* [Exercise data]
%%

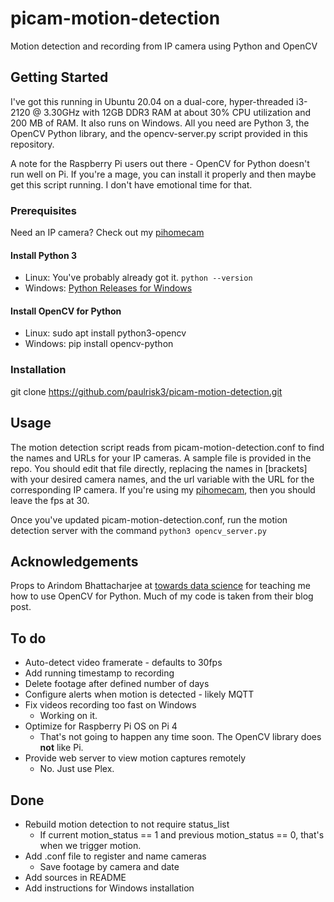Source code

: # picam-motion-detection
Motion detection and recording from IP camera using Python and OpenCV

## Getting Started
I've got this running in Ubuntu 20.04 on a dual-core, hyper-threaded i3-2120 @ 3.30GHz with 12GB DDR3 RAM at about 30% CPU utilization and 200 MB of RAM. It also runs on Windows. All you need are Python 3, the OpenCV Python library, and the opencv-server.py script provided in this repository.

A note for the Raspberry Pi users out there - OpenCV for Python doesn't run well on Pi. If you're a mage, you can install it properly and then maybe get this script running. I don't have emotional time for that.

### Prerequisites
Need an IP camera? Check out my [pihomecam](http://riskiot.dev/2021/02/11/raspberry-pi-zero-w-ip-camera/)

#### Install Python 3
* Linux: You've probably already got it. `python --version`
* Windows: [Python Releases for Windows](https://www.python.org/downloads/windows/)

#### Install OpenCV for Python
* Linux: sudo apt install python3-opencv
* Windows: pip install opencv-python

### Installation
git clone https://github.com/paulrisk3/picam-motion-detection.git

## Usage
The motion detection script reads from picam-motion-detection.conf to find the names and URLs for your IP cameras. A sample file is provided in the repo. You should edit that file directly, replacing the names in [brackets] with your desired camera names, and the url variable with the URL for the corresponding IP camera. If you're using my [pihomecam](https://github.com/paulrisk3/pihomecam), then you should leave the fps at 30.  

Once you've updated picam-motion-detection.conf, run the motion detection server with the command `python3 opencv_server.py`

## Acknowledgements
Props to Arindom Bhattacharjee at [towards data science](https://towardsdatascience.com/build-a-motion-triggered-alarm-in-5-minutes-342fbe3d5396) for teaching me how to use OpenCV for Python. Much of my code is taken from their blog post.

## To do
* Auto-detect video framerate - defaults to 30fps
* Add running timestamp to recording
* Delete footage after defined number of days
* Configure alerts when motion is detected - likely MQTT
* Fix videos recording too fast on Windows
  * Working on it.
* Optimize for Raspberry Pi OS on Pi 4
  * That's not going to happen any time soon. The OpenCV library does **not** like Pi.
* Provide web server to view motion captures remotely
  * No. Just use Plex.

## Done
* Rebuild motion detection to not require status_list
  * If current motion_status == 1 and previous motion_status == 0, that's when we trigger motion.
* Add .conf file to register and name cameras
  * Save footage by camera and date
* Add sources in README
* Add instructions for Windows installation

%%

* [What needs to be done]
Reproduce all the records verbatim, excluding images.

* [Expected answer]
Source code

: # picam-motion-detection
Motion detection and recording from IP camera using Python and OpenCV

## Getting Started
I've got this running in Ubuntu 20.04 on a dual-core, hyper-threaded i3-2120 @ 3.30GHz with 12GB DDR3 RAM at about 30% CPU utilization and 200 MB of RAM. It also runs on Windows. All you need are Python 3, the OpenCV Python library, and the opencv-server.py script provided in this repository.

A note for the Raspberry Pi users out there - OpenCV for Python doesn't run well on Pi. If you're a mage, you can install it properly and then maybe get this script running. I don't have emotional time for that.

### Prerequisites
Need an IP camera? Check out my [pihomecam](http://riskiot.dev/2021/02/11/raspberry-pi-zero-w-ip-camera/)

#### Install Python 3
* Linux: You've probably already got it. `python --version`
* Windows: [Python Releases for Windows](https://www.python.org/downloads/windows/)

#### Install OpenCV for Python
* Linux: sudo apt install python3-opencv
* Windows: pip install opencv-python

### Installation
git clone https://github.com/paulrisk3/picam-motion-detection.git

## Usage
The motion detection script reads from picam-motion-detection.conf to find the names and URLs for your IP cameras. A sample file is provided in the repo. You should edit that file directly, replacing the names in [brackets] with your desired camera names, and the url variable with the URL for the corresponding IP camera. If you're using my [pihomecam](https://github.com/paulrisk3/pihomecam), then you should leave the fps at 30.  

Once you've updated picam-motion-detection.conf, run the motion detection server with the command `python3 opencv_server.py`

## Acknowledgements
Props to Arindom Bhattacharjee at [towards data science](https://towardsdatascience.com/build-a-motion-triggered-alarm-in-5-minutes-342fbe3d5396) for teaching me how to use OpenCV for Python. Much of my code is taken from their blog post.

## To do
* Auto-detect video framerate - defaults to 30fps
* Add running timestamp to recording
* Delete footage after defined number of days
* Configure alerts when motion is detected - likely MQTT
* Fix videos recording too fast on Windows
  * Working on it.
* Optimize for Raspberry Pi OS on Pi 4
  * That's not going to happen any time soon. The OpenCV library does **not** like Pi.
* Provide web server to view motion captures remotely
  * No. Just use Plex.

## Done
* Rebuild motion detection to not require status_list
  * If current motion_status == 1 and previous motion_status == 0, that's when we trigger motion.
* Add .conf file to register and name cameras
  * Save footage by camera and date
* Add sources in README
* Add instructions for Windows installation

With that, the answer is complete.